[Opening DATA EXTRACT section]

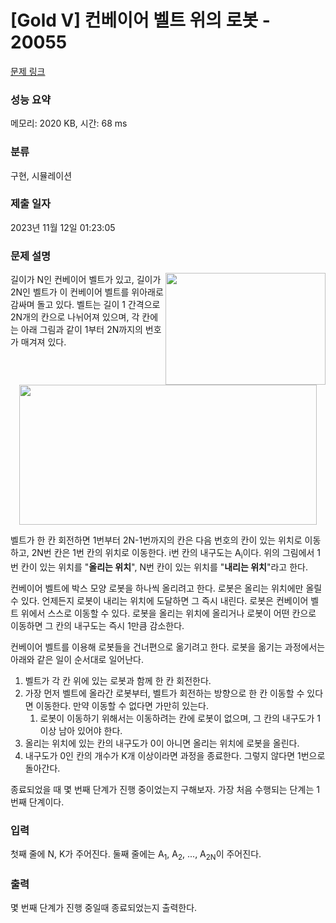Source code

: # [Gold V] 컨베이어 벨트 위의 로봇 - 20055 

[문제 링크](https://www.acmicpc.net/problem/20055) 

### 성능 요약

메모리: 2020 KB, 시간: 68 ms

### 분류

구현, 시뮬레이션

### 제출 일자

2023년 11월 12일 01:23:05

### 문제 설명

<p><img alt="" src="" style="width: 256px; height: 179px; float: right;">길이가 N인 컨베이어 벨트가 있고, 길이가 2N인 벨트가 이 컨베이어 벨트를 위아래로 감싸며 돌고 있다. 벨트는 길이 1 간격으로 2N개의 칸으로 나뉘어져 있으며, 각 칸에는 아래 그림과 같이 1부터 2N까지의 번호가 매겨져 있다.</p>

<p style="text-align: center;"><img alt="" src="" style="width: 476px; height: 224px;"></p>

<p>벨트가 한 칸 회전하면 1번부터 2N-1번까지의 칸은 다음 번호의 칸이 있는 위치로 이동하고, 2N번 칸은 1번 칸의 위치로 이동한다. i번 칸의 내구도는 A<sub>i</sub>이다. 위의 그림에서 1번 칸이 있는 위치를 "<strong>올리는 위치</strong>", N번 칸이 있는 위치를 "<strong>내리는 위치</strong>"라고 한다.</p>

<p>컨베이어 벨트에 박스 모양 로봇을 하나씩 올리려고 한다. 로봇은 올리는 위치에만 올릴 수 있다. 언제든지 로봇이 내리는 위치에 도달하면 그 즉시 내린다. 로봇은 컨베이어 벨트 위에서 스스로 이동할 수 있다. 로봇을 올리는 위치에 올리거나 로봇이 어떤 칸으로 이동하면 그 칸의 내구도는 즉시 1만큼 감소한다.</p>

<p>컨베이어 벨트를 이용해 로봇들을 건너편으로 옮기려고 한다. 로봇을 옮기는 과정에서는 아래와 같은 일이 순서대로 일어난다.</p>

<ol>
</ol>

<ol>
	<li>벨트가 각 칸 위에 있는 로봇과 함께 한 칸 회전한다.</li>
	<li>가장 먼저 벨트에 올라간 로봇부터, 벨트가 회전하는 방향으로 한 칸 이동할 수 있다면 이동한다. 만약 이동할 수 없다면 가만히 있는다.
	<ol>
		<li>로봇이 이동하기 위해서는 이동하려는 칸에 로봇이 없으며, 그 칸의 내구도가 1 이상 남아 있어야 한다.</li>
	</ol>
	</li>
	<li>올리는 위치에 있는 칸의 내구도가 0이 아니면 올리는 위치에 로봇을 올린다.</li>
	<li>내구도가 0인 칸의 개수가 K개 이상이라면 과정을 종료한다. 그렇지 않다면 1번으로 돌아간다.<a id="comment-107823"></a></li>
</ol>

<p>종료되었을 때 몇 번째 단계가 진행 중이었는지 구해보자. 가장 처음 수행되는 단계는 1번째 단계이다.</p>

### 입력 

 <p>첫째 줄에 N, K가 주어진다. 둘째 줄에는 A<sub>1</sub>, A<sub>2</sub>, ..., A<sub>2N</sub>이 주어진다.</p>

### 출력 

 <p>몇 번째 단계가 진행 중일때 종료되었는지 출력한다.</p>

[Closing DATA EXTRACT section]

*TASK GOAL*.
Search the records for lines holding the word "height", then copy each line you find.

*YOUR SOLUTION*.
<p><img alt="" src="" style="width: 256px; height: 179px; float: right;">길이가 N인 컨베이어 벨트가 있고, 길이가 2N인 벨트가 이 컨베이어 벨트를 위아래로 감싸며 돌고 있다. 벨트는 길이 1 간격으로 2N개의 칸으로 나뉘어져 있으며, 각 칸에는 아래 그림과 같이 1부터 2N까지의 번호가 매겨져 있다.</p>
<p style="text-align: center;"><img alt="" src="" style="width: 476px; height: 224px;"></p>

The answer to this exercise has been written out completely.